So what I can I say about The Big Wedding that you won’t have already guessed going into it?

I guess an obvious matter to address from that previous riddle-like line is my implication that The Big Wedding is predictable. In short, I suppose it will be for most viewers. Having said that, this in no way means it’s all been there, done that, bought the T-shirt bunk. Although the sterner beasts among you will think the latter, I’m going to go out on a limb here (but just the one) and suggest that the film has some nuggets that will certainly bring out a grin on your face. For the benefit of those who didn’t give up after my use of the word predictable, on the basis of my underlying negativity, let’s start on a good foot.

First and foremost, The Big Wedding never overdoes melodrama and never becomes overly sappy. Yes, there are one or two heart-to-hearts and moments of angst, but these moments aren’t dwelled upon meaning the potential fluff is reigned in. Second, I appreciate the fact that there’s no villain – I don’t know why, I just do. Even the characters you’d expect to be portrayed as jerks aren’t ever really vilified and are still accepted by the film’s end. The overriding strength of The Big Wedding is that it is filled with a plethora of divergent characters who are very likeable. The film feels like one of those lazy Saturday afternoon movies everyone loves to watch lounging around on the sofa.

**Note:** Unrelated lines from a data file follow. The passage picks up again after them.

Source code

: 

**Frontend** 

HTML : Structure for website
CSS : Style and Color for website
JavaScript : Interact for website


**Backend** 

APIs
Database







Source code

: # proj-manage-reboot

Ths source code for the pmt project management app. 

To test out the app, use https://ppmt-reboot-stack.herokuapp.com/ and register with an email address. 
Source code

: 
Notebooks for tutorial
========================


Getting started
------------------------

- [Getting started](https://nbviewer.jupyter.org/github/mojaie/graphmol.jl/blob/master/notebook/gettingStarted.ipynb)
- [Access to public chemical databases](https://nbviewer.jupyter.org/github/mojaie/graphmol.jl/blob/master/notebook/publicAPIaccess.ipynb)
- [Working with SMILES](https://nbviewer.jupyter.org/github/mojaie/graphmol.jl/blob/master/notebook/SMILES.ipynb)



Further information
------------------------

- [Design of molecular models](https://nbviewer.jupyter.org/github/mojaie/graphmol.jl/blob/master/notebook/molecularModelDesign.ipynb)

This begs the question as to why this film might not be such a fulfilling cinema experience. The scripting is somewhat disparate, the plot is particularly lightweight, and the general setting just doesn’t feel as realistic as it probably could have and should have. Given the film’s task in hand, the last point is actually fairly minor, so I’ll get to the main stumbling block – the comedy! Whilst minor retorts between characters are actually fairly amusing, the big gags, the slapstick, set pieces, and the plot climaxes don’t quite hit home, especially in terms of humour. This is partly because the comedy is a bit too predictable, terribly telegraphed and executed but it’s also down to the iffy plot devices they’ve had to put in place to reach these culminations – Don being drunk out of nowhere is a particular example.

Overall, there will be films a lot worse to come out this year and The Big Wedding will certainly cater for an audience, providing them a very rewarding experience. After all, despite any shortcomings, the film is adeptly put together, relatively inoffensive and will most likely have you leaving the auditorium on a high. It is just a shame and a surprise that, given the talent involved, I can’t help but think you’ll be wanting or expecting something more. You’re also probably wondering, an entire film review of a comedy with Robin Williams and I didn’t even mention him (not sure if that’s my fault or theirs).

The Big Wedding will be celebrated from the 29th of May in UK cinemas.